(Collected data entries)
□ □ □ □ □
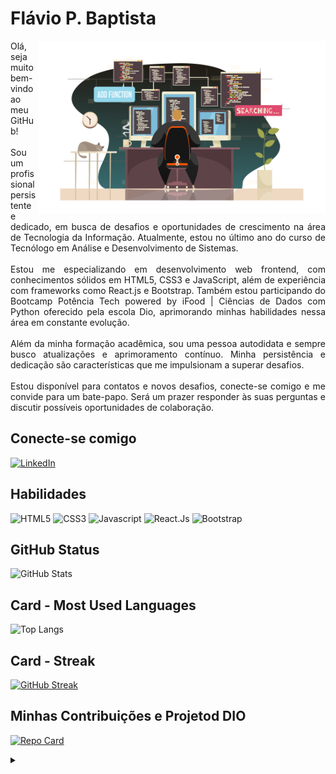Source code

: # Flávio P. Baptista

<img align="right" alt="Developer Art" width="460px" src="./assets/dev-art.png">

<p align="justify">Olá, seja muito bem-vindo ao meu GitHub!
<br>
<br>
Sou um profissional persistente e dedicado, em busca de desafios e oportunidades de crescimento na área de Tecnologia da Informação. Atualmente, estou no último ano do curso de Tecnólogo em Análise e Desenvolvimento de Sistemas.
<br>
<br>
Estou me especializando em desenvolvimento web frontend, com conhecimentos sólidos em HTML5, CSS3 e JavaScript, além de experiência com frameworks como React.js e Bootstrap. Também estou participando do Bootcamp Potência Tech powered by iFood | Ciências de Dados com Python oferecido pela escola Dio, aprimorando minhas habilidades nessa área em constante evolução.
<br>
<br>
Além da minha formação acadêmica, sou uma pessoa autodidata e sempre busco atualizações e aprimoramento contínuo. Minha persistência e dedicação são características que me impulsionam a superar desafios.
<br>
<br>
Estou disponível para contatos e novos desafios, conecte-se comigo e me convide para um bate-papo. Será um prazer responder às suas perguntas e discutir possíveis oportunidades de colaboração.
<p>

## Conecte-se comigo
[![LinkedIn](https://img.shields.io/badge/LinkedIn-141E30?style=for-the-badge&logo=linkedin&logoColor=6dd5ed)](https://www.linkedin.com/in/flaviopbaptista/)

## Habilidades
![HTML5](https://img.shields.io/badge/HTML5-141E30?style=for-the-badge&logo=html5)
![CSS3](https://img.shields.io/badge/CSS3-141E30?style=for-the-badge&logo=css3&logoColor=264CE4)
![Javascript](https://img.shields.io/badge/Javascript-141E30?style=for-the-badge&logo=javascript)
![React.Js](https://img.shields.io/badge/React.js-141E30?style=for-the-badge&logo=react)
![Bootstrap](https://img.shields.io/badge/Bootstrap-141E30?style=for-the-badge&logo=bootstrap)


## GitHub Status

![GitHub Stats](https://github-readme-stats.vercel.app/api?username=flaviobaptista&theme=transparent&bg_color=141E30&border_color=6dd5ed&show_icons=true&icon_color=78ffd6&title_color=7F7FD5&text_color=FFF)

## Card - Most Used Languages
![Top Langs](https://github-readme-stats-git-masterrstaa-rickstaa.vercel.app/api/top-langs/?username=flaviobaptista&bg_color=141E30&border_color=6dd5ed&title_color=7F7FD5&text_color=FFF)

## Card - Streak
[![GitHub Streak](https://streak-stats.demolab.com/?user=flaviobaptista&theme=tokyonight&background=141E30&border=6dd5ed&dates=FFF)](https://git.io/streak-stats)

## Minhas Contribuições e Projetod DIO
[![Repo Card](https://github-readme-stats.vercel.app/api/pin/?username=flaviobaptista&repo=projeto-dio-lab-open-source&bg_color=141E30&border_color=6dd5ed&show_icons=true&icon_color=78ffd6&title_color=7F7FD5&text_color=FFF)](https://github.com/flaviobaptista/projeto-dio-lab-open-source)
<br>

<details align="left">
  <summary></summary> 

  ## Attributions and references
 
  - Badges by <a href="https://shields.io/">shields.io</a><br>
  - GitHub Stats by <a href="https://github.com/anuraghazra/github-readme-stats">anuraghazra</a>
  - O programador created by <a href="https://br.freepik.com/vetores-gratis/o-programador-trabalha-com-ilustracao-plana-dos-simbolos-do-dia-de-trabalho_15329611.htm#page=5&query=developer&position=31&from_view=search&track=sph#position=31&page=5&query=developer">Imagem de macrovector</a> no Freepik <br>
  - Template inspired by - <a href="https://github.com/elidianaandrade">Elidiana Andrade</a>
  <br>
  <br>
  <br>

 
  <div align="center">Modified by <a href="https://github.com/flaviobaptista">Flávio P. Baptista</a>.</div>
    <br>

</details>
□ □ □ □ □
Retype each entry above character for character; pictures stay out.

# ANSWER TO THE PROBLEM:
Source code

: # Flávio P. Baptista

<img align="right" alt="Developer Art" width="460px" src="./assets/dev-art.png">

<p align="justify">Olá, seja muito bem-vindo ao meu GitHub!
<br>
<br>
Sou um profissional persistente e dedicado, em busca de desafios e oportunidades de crescimento na área de Tecnologia da Informação. Atualmente, estou no último ano do curso de Tecnólogo em Análise e Desenvolvimento de Sistemas.
<br>
<br>
Estou me especializando em desenvolvimento web frontend, com conhecimentos sólidos em HTML5, CSS3 e JavaScript, além de experiência com frameworks como React.js e Bootstrap. Também estou participando do Bootcamp Potência Tech powered by iFood | Ciências de Dados com Python oferecido pela escola Dio, aprimorando minhas habilidades nessa área em constante evolução.
<br>
<br>
Além da minha formação acadêmica, sou uma pessoa autodidata e sempre busco atualizações e aprimoramento contínuo. Minha persistência e dedicação são características que me impulsionam a superar desafios.
<br>
<br>
Estou disponível para contatos e novos desafios, conecte-se comigo e me convide para um bate-papo. Será um prazer responder às suas perguntas e discutir possíveis oportunidades de colaboração.
<p>

## Conecte-se comigo
[![LinkedIn](https://img.shields.io/badge/LinkedIn-141E30?style=for-the-badge&logo=linkedin&logoColor=6dd5ed)](https://www.linkedin.com/in/flaviopbaptista/)

## Habilidades
![HTML5](https://img.shields.io/badge/HTML5-141E30?style=for-the-badge&logo=html5)
![CSS3](https://img.shields.io/badge/CSS3-141E30?style=for-the-badge&logo=css3&logoColor=264CE4)
![Javascript](https://img.shields.io/badge/Javascript-141E30?style=for-the-badge&logo=javascript)
![React.Js](https://img.shields.io/badge/React.js-141E30?style=for-the-badge&logo=react)
![Bootstrap](https://img.shields.io/badge/Bootstrap-141E30?style=for-the-badge&logo=bootstrap)


## GitHub Status

![GitHub Stats](https://github-readme-stats.vercel.app/api?username=flaviobaptista&theme=transparent&bg_color=141E30&border_color=6dd5ed&show_icons=true&icon_color=78ffd6&title_color=7F7FD5&text_color=FFF)

## Card - Most Used Languages
![Top Langs](https://github-readme-stats-git-masterrstaa-rickstaa.vercel.app/api/top-langs/?username=flaviobaptista&bg_color=141E30&border_color=6dd5ed&title_color=7F7FD5&text_color=FFF)

## Card - Streak
[![GitHub Streak](https://streak-stats.demolab.com/?user=flaviobaptista&theme=tokyonight&background=141E30&border=6dd5ed&dates=FFF)](https://git.io/streak-stats)

## Minhas Contribuições e Projetod DIO
[![Repo Card](https://github-readme-stats.vercel.app/api/pin/?username=flaviobaptista&repo=projeto-dio-lab-open-source&bg_color=141E30&border_color=6dd5ed&show_icons=true&icon_color=78ffd6&title_color=7F7FD5&text_color=FFF)](https://github.com/flaviobaptista/projeto-dio-lab-open-source)
<br>

<details align="left">
  <summary></summary> 

  ## Attributions and references
 
  - Badges by <a href="https://shields.io/">shields.io</a><br>
  - GitHub Stats by <a href="https://github.com/anuraghazra/github-readme-stats">anuraghazra</a>
  - O programador created by <a href="https://br.freepik.com/vetores-gratis/o-programador-trabalha-com-ilustracao-plana-dos-simbolos-do-dia-de-trabalho_15329611.htm#page=5&query=developer&position=31&from_view=search&track=sph#position=31&page=5&query=developer">Imagem de macrovector</a> no Freepik <br>
  - Template inspired by - <a href="https://github.com/elidianaandrade">Elidiana Andrade</a>
  <br>
  <br>
  <br>

 
  <div align="center">Modified by <a href="https://github.com/flaviobaptista">Flávio P. Baptista</a>.</div>
    <br>

</details>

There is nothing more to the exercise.